Records supplied: Begin

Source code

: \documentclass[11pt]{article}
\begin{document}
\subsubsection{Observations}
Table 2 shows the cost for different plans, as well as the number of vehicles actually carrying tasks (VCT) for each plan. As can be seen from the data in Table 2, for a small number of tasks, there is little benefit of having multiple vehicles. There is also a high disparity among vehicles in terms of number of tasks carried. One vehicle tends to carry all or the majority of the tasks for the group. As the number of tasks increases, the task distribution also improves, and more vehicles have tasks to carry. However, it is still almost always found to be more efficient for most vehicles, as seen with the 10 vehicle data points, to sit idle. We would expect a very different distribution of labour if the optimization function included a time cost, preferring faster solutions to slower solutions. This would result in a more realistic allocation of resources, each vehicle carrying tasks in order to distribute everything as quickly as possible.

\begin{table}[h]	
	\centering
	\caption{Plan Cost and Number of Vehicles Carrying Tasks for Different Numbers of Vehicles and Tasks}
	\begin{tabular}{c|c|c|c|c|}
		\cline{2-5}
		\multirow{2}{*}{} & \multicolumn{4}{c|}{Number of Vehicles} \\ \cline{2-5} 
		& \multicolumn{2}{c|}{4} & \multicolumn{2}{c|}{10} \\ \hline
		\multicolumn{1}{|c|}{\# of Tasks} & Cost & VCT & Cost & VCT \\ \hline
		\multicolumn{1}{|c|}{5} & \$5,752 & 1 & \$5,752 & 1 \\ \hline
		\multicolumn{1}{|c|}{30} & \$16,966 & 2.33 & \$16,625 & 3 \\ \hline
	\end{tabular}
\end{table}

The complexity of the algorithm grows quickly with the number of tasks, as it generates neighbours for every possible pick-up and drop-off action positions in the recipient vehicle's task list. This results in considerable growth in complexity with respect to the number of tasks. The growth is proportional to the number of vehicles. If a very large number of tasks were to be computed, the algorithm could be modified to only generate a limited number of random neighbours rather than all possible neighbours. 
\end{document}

Records supplied: End

[Directions for this task]
Print the entries once more, character for character.

[Final answer]
Source code

: \documentclass[11pt]{article}
\begin{document}
\subsubsection{Observations}
Table 2 shows the cost for different plans, as well as the number of vehicles actually carrying tasks (VCT) for each plan. As can be seen from the data in Table 2, for a small number of tasks, there is little benefit of having multiple vehicles. There is also a high disparity among vehicles in terms of number of tasks carried. One vehicle tends to carry all or the majority of the tasks for the group. As the number of tasks increases, the task distribution also improves, and more vehicles have tasks to carry. However, it is still almost always found to be more efficient for most vehicles, as seen with the 10 vehicle data points, to sit idle. We would expect a very different distribution of labour if the optimization function included a time cost, preferring faster solutions to slower solutions. This would result in a more realistic allocation of resources, each vehicle carrying tasks in order to distribute everything as quickly as possible.

\begin{table}[h]	
	\centering
	\caption{Plan Cost and Number of Vehicles Carrying Tasks for Different Numbers of Vehicles and Tasks}
	\begin{tabular}{c|c|c|c|c|}
		\cline{2-5}
		\multirow{2}{*}{} & \multicolumn{4}{c|}{Number of Vehicles} \\ \cline{2-5} 
		& \multicolumn{2}{c|}{4} & \multicolumn{2}{c|}{10} \\ \hline
		\multicolumn{1}{|c|}{\# of Tasks} & Cost & VCT & Cost & VCT \\ \hline
		\multicolumn{1}{|c|}{5} & \$5,752 & 1 & \$5,752 & 1 \\ \hline
		\multicolumn{1}{|c|}{30} & \$16,966 & 2.33 & \$16,625 & 3 \\ \hline
	\end{tabular}
\end{table}

The complexity of the algorithm grows quickly with the number of tasks, as it generates neighbours for every possible pick-up and drop-off action positions in the recipient vehicle's task list. This results in considerable growth in complexity with respect to the number of tasks. The growth is proportional to the number of vehicles. If a very large number of tasks were to be computed, the algorithm could be modified to only generate a limited number of random neighbours rather than all possible neighbours. 
\end{document}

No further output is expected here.